Records shown:
Segment Open

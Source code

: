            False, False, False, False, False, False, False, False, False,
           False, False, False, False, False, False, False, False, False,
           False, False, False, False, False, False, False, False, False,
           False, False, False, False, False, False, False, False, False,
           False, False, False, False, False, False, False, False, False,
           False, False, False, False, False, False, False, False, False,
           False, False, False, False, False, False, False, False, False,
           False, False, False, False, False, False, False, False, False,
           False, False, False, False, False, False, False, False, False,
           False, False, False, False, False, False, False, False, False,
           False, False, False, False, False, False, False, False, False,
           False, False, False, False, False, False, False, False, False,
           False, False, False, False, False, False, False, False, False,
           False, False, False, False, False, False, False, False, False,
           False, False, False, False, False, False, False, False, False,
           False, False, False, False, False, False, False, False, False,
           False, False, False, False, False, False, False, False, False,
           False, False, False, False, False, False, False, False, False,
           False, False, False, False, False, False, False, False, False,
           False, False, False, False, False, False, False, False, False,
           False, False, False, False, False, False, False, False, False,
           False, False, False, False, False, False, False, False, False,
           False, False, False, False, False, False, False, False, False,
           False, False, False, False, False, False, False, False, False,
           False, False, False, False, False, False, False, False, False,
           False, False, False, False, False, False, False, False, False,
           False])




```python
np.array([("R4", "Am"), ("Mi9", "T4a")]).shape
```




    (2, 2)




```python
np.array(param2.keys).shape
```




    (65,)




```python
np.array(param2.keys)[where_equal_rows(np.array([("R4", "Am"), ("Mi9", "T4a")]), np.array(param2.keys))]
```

Segment Closed

What to work on: Please output the full listing one more time, exactly.

Answer for the task:
Source code

:            False, False, False, False, False, False, False, False, False,
           False, False, False, False, False, False, False, False, False,
           False, False, False, False, False, False, False, False, False,
           False, False, False, False, False, False, False, False, False,
           False, False, False, False, False, False, False, False, False,
           False, False, False, False, False, False, False, False, False,
           False, False, False, False, False, False, False, False, False,
           False, False, False, False, False, False, False, False, False,
           False, False, False, False, False, False, False, False, False,
           False, False, False, False, False, False, False, False, False,
           False, False, False, False, False, False, False, False, False,
           False, False, False, False, False, False, False, False, False,
           False, False, False, False, False, False, False, False, False,
           False, False, False, False, False, False, False, False, False,
           False, False, False, False, False, False, False, False, False,
           False, False, False, False, False, False, False, False, False,
           False, False, False, False, False, False, False, False, False,
           False, False, False, False, False, False, False, False, False,
           False, False, False, False, False, False, False, False, False,
           False, False, False, False, False, False, False, False, False,
           False, False, False, False, False, False, False, False, False,
           False, False, False, False, False, False, False, False, False,
           False, False, False, False, False, False, False, False, False,
           False, False, False, False, False, False, False, False, False,
           False, False, False, False, False, False, False, False, False,
           False, False, False, False, False, False, False, False, False,
           False])




```python
np.array([("R4", "Am"), ("Mi9", "T4a")]).shape
```




    (2, 2)




```python
np.array(param2.keys).shape
```




    (65,)




```python
np.array(param2.keys)[where_equal_rows(np.array([("R4", "Am"), ("Mi9", "T4a")]), np.array(param2.keys))]
```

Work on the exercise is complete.